# What's the difference between horizontal branch & building drain?



## Michael.L (May 8, 2019)

I'm looking at IPC Table 915.2.2 and there's a significant difference between the maximum DFUs allowed for a horizontal branch versus for a building drain. I realize that a building drain is the lowest point of a building's waste piping and that a horizontal branch can exist on elevated levels. But what if the building is single story and fixture drains are connected to horizontal piping that eventually slopes to the building drain without dropping down a stack?

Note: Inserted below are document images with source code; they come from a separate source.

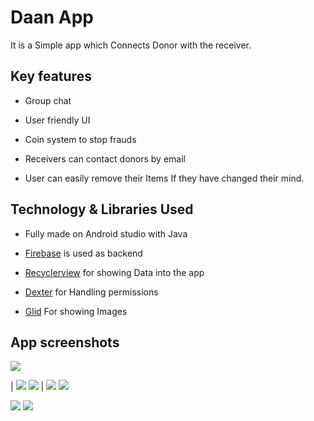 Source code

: # Daan App

It is a Simple app which Connects Donor with the receiver.

## Key features

- Group chat

- User friendly UI

- Coin system to stop frauds

- Receivers can contact donors by email

- User can easily remove their Items If they have changed their mind.


## Technology & Libraries Used

- Fully made on Android studio with Java

- [Firebase](https://firebase.google.com/) is used as backend
- [Recyclerview](https://github.com/raghvendra240/Daan/new/master?readme=1) for showing Data into the app

- [Dexter](https://github.com/Karumi/Dexter) for Handling permissions

- [Glid](https://github.com/bumptech/glide) For showing Images

## App screenshots


<img src="https://user-images.githubusercontent.com/55599280/108591706-11707680-7390-11eb-8c1e-180c3d197d77.jpg">

| <img src="https://user-images.githubusercontent.com/55599280/108591189-71195280-738d-11eb-98e1-679ea9a8519a.jpg"> 
                      <img src="https://user-images.githubusercontent.com/55599280/108591191-72e31600-738d-11eb-848b-81748b3abb40.jpg"> |
<img src="https://user-images.githubusercontent.com/55599280/108591193-74acd980-738d-11eb-8cae-9330ffa3625c.jpg"> 
 <img src="https://user-images.githubusercontent.com/55599280/108591194-76769d00-738d-11eb-9f51-7af6df5d9184.jpg)"> 


<img src="https://user-images.githubusercontent.com/55599280/108591196-78406080-738d-11eb-9da3-da785419ad2e.jpg">

<img src="https://user-images.githubusercontent.com/55599280/108591199-79718d80-738d-11eb-8b03-ae746c242e60.jpg">

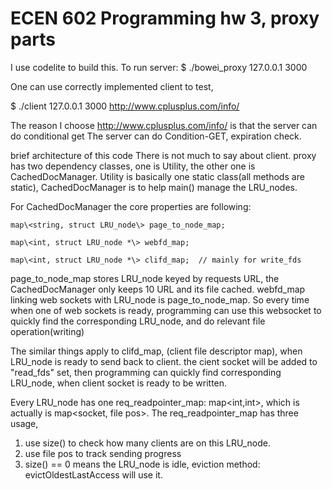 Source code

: # ECEN 602 Programming hw 3, proxy parts

I use codelite to build this. 
To run server: 
$ ./bowei_proxy 127.0.0.1 3000

One can use correctly implemented client to test,

$ ./client 127.0.0.1 3000 http://www.cplusplus.com/info/

The reason I choose http://www.cplusplus.com/info/ is that the server can do conditional get
The server can do Condition-GET, expiration check. 

brief architecture of this code
There is not much to say about client.
proxy has two dependency classes, one is Utility, the other one is CachedDocManager.
Utility is basically one static class(all methods are static), CachedDocManager is to help main() manage the LRU_nodes. 

For CachedDocManager the core properties are following:

    map\<string, struct LRU_node\> page_to_node_map;
    
    map\<int, struct LRU_node *\> webfd_map;  
    
    map\<int, struct LRU_node *\> clifd_map;  // mainly for write_fds
    

page_to_node_map stores LRU_node keyed by requests URL, the CachedDocManager only keeps 10 URL and its file cached. 
webfd_map linking web sockets with LRU_node is page_to_node_map. So every time when one of web sockets is ready, 
programming can use this websocket to quickly find the corresponding LRU_node, and do relevant file operation(writing)

The similar things apply to clifd_map, (client file descriptor map), when LRU_node is ready to send back to client. 
the cient socket will be added to "read_fds" set, then programming can quickly find corresponding LRU_node, when client socket
is ready to be written.


Every LRU_node has one req_readpointer_map: map<int,int>, which is actually is map<socket, file pos>.
The req_readpointer_map has three usage, 
1. use size() to check how many clients are on this LRU_node.
2. use file pos to track sending progress
3. size() == 0 means the LRU_node is idle, eviction method: evictOldestLastAccess  will use it.

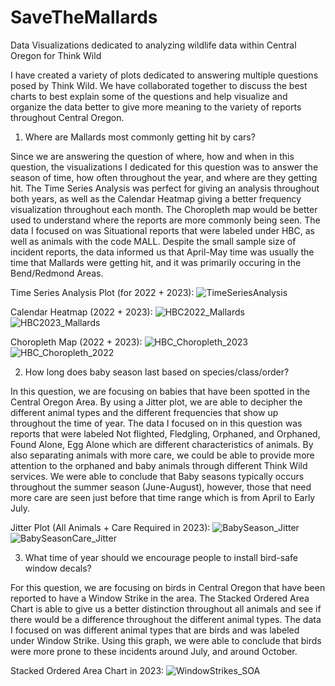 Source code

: # SaveTheMallards
Data Visualizations dedicated to analyzing wildlife data within Central Oregon for Think Wild

I have created a variety of plots dedicated to answering multiple questions posed by Think Wild. We have collaborated together to discuss the best charts to best explain some of the questions and help visualize and organize the data better to give more meaning to the variety of reports throughout Central Oregon.



1. Where are Mallards most commonly getting hit by cars?

Since we are answering the question of where, how and when in this question, the visualizations I dedicated for this question was to answer the season of time, how often throughout the year, and where are they getting hit. The Time Series Analysis was perfect for giving an analysis throughout both years, as well as the Calendar Heatmap giving a better frequency visualization throughout each month. The Choropleth map would be better used to understand where the reports are more commonly being seen. The data I focused on was Situational reports that were labeled under HBC, as well as animals with the code MALL. Despite the small sample size of incident reports, the data informed us that April-May time was usually the time that Mallards were getting hit, and it was primarily occuring in the Bend/Redmond Areas.

Time Series Analysis Plot (for 2022 + 2023):
![TimeSeriesAnalysis](https://github.com/Kianeefondo/SaveTheMallards/assets/80062961/ab16c378-e239-4dd5-b2d8-339c0ac1c3cc)

Calendar Heatmap (2022 + 2023):
![HBC2022_Mallards](https://github.com/Kianeefondo/SaveTheMallards/assets/80062961/084a2c6e-79d5-4a22-9bb4-854a8c29a79c)
![HBC2023_Mallards](https://github.com/Kianeefondo/SaveTheMallards/assets/80062961/75dbf6c3-b5d1-4069-a034-ff6417dff3ab)

Choropleth Map (2022 + 2023):
![HBC_Choropleth_2023](https://github.com/Kianeefondo/SaveTheMallards/assets/80062961/cb504ecb-34ae-45b6-bc21-98423bfc3b2c)
![HBC_Choropleth_2022](https://github.com/Kianeefondo/SaveTheMallards/assets/80062961/26f56b32-4ebf-447e-99a1-1aecddcdf164)

2. How long does baby season last based on species/class/order?

In this question, we are focusing on babies that have been spotted in the Central Oregon Area. By using a Jitter plot, we are able to decipher the different animal types and the different frequencies that show up throughout the time of year. The data I focused on in this question was reports that were labeled Not flighted, Fledgling, Orphaned, and Orphaned, Found Alone, Egg Alone which are different characteristics of animals. By also separating animals with more care, we could be able to provide more attention to the orphaned and baby animals through different Think Wild services. We were able to conclude that Baby seasons typically occurs throughout the summer season (June-August), however, those that need more care are seen just before that time range which is from April to Early July.

Jitter Plot (All Animals + Care Required in 2023):
![BabySeason_Jitter](https://github.com/Kianeefondo/SaveTheMallards/assets/80062961/0957872e-590f-416d-93c5-f520b08a7b43)
![BabySeasonCare_Jitter](https://github.com/Kianeefondo/SaveTheMallards/assets/80062961/a96f29bc-f82b-443f-b963-741e25c4393b)

3. What time of year should we encourage people to install bird-safe window decals?

For this question, we are focusing on birds in Central Oregon that have been reported to have a Window Strike in the area. The Stacked Ordered Area Chart is able to give us a better distinction throughout all animals and see if there would be a difference throughout the different animal types. The data I focused on was different animal types that are birds and was labeled under Window Strike. Using this graph, we were able to conclude that birds were more prone to these incidents around July, and around October.

Stacked Ordered Area Chart in 2023:
![WindowStrikes_SOA](https://github.com/Kianeefondo/SaveTheMallards/assets/80062961/50f5b329-fedd-41ce-92e9-75b0cfd374cc)
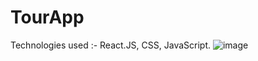 # TourApp
Technologies used :- React.JS, CSS, JavaScript.
![image](https://user-images.githubusercontent.com/87596690/217288647-15e28e3a-76fd-4dd5-9764-66e905cb80a6.png)
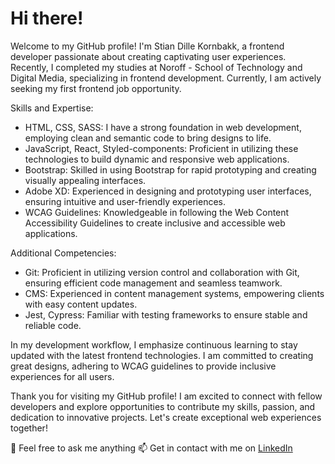 # Hi there!

Welcome to my GitHub profile! I'm Stian Dille Kornbakk, a frontend developer passionate about creating captivating user experiences. Recently, I completed my studies at Noroff - School of Technology and Digital Media, specializing in frontend development. Currently, I am actively seeking my first frontend job opportunity.

Skills and Expertise:

- HTML, CSS, SASS: I have a strong foundation in web development, employing clean and semantic code to bring designs to life.
- JavaScript, React, Styled-components: Proficient in utilizing these technologies to build dynamic and responsive web applications.
- Bootstrap: Skilled in using Bootstrap for rapid prototyping and creating visually appealing interfaces.
- Adobe XD: Experienced in designing and prototyping user interfaces, ensuring intuitive and user-friendly experiences.
- WCAG Guidelines: Knowledgeable in following the Web Content Accessibility Guidelines to create inclusive and accessible web applications.

Additional Competencies:

- Git: Proficient in utilizing version control and collaboration with Git, ensuring efficient code management and seamless teamwork.
- CMS: Experienced in content management systems, empowering clients with easy content updates.
- Jest, Cypress: Familiar with testing frameworks to ensure stable and reliable code.

In my development workflow, I emphasize continuous learning to stay updated with the latest frontend technologies. I am committed to creating great designs, adhering to WCAG guidelines to provide inclusive experiences for all users.

Thank you for visiting my GitHub profile! I am excited to connect with fellow developers and explore opportunities to contribute my skills, passion, and dedication to innovative projects. Let's create exceptional web experiences together!

💬 Feel free to ask me anything
📫 Get in contact with me on [LinkedIn](https://www.linkedin.com/in/stian-dille-kornbakk-335b5a159/)
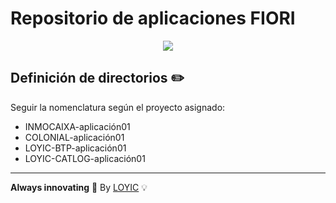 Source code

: <!-- Tile -->
# Repositorio de aplicaciones FIORI
<!-- BODY -->
<p align="center"><img src="https://media.licdn.com/dms/image/v2/C561BAQGphD2B7YhWiQ/company-background_10000/company-background_10000/0/1585318850218/3afyc_cover?e=2147483647&v=beta&t=pFg6MYBqAQsHQJrKWw4HcPQCYJOToJm7ugtFourh44M"/></p> 

## Definición de directorios ✏️

Seguir la nomenclatura según el proyecto asignado:

- INMOCAIXA-aplicación01
- COLONIAL-aplicación01
- LOYIC-BTP-aplicación01
- LOYIC-CATLOG-aplicación01
  
<!-- FOOTER -->
---
**Always innovating** 🚀 By [LOYIC](https://www.loyic.com/) 💡
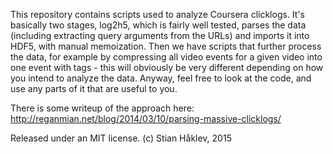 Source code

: This repository contains scripts used to analyze Coursera clicklogs. It's basically two stages, log2h5, which is fairly well tested, parses the data (including extracting query arguments from the URLs) and imports it into HDF5, with manual memoization. Then we have scripts that further process the data, for example by compressing all video events for a given video into one event with tags - this will obviously be very different depending on how you intend to analyze the data. Anyway, feel free to look at the code, and use any parts of it that are useful to you.

There is some writeup of the approach here: http://reganmian.net/blog/2014/03/10/parsing-massive-clicklogs/

Released under an MIT license. (c) Stian Håklev, 2015
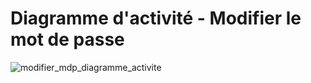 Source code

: # Diagramme d'activité - Modifier le mot de passe

![modifier_mdp_diagramme_activite](https://user-images.githubusercontent.com/22112666/74383982-95dd0080-4df0-11ea-8daa-7b53ab559f42.png)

In other words, where does the "horizontal branch" end and where does the "building drain" begin in that scenario?


----------



## Builder Bob (May 8, 2019)

Basically one is inside and the other is outside the building.


----------



## Michael.L (May 8, 2019)

Builder Bob said:


> Basically one is inside and the other is outside the building.


How is "inside" and "outside" defined? For a commercial building, would a service corridor leading to the loading dock be considered inside or outside? What about a shopping mall with an open-air atrium that can be closed in the winter? Is it "inside" when the roof is closed and "outside" when the roof is open?


----------



## Builder Bob (May 8, 2019)

Use your common sense ----- the building drain will be the last piece that connects the building sewer to a point 30" outside the exterior wall of the building. Look at the definitions in the plumbing code ------


----------



## Michael.L (May 8, 2019)

Builder Bob said:


> Use your common sense ----- the building drain will be the last piece that connects the building sewer to a point 30" outside the exterior wall of the building. Look at the definitions in the plumbing code


Unfortunately, one cannot quote "common sense" to a building inspector. I understand the gist of what you're saying, but I need a more rigorous understanding of the difference between these two definitions. If the definitions were clear to me, I would not have asked this question in the first place.

I understand that the Building Drain is essentially the trunk of the drain pipes that collects and carries waste to 30" beyond the exterior wall of the building. And a Horizontal Branch Drain makes sense as a section of piping that moves wastewater horizontally from multiple fixture drains to a stack.

But the definition for a Horizontal Branch Drain is circular and thus confusing:

*Horizontal Branch Drain:* A drainage _branch_ pipe extending laterally from a soil or waste _stack_ or _*building drain*_, with or without vertical sections or branches, that receives the discharge from two or more _fixture drains_ or _branches_ and conducts the discharge to the soil or waste _stack_ or to the _*building drain*_.

If a Building Drain is what conducts the wastewater to the exterior of the building, then how can a Horizontal Branch Drain conduct wastewater _*from*_ a Building Drain *to* the Building Drain? And if there are no stacks in the drainage system, then where does the Horizontal Branch Drain end and the Building Drain begin?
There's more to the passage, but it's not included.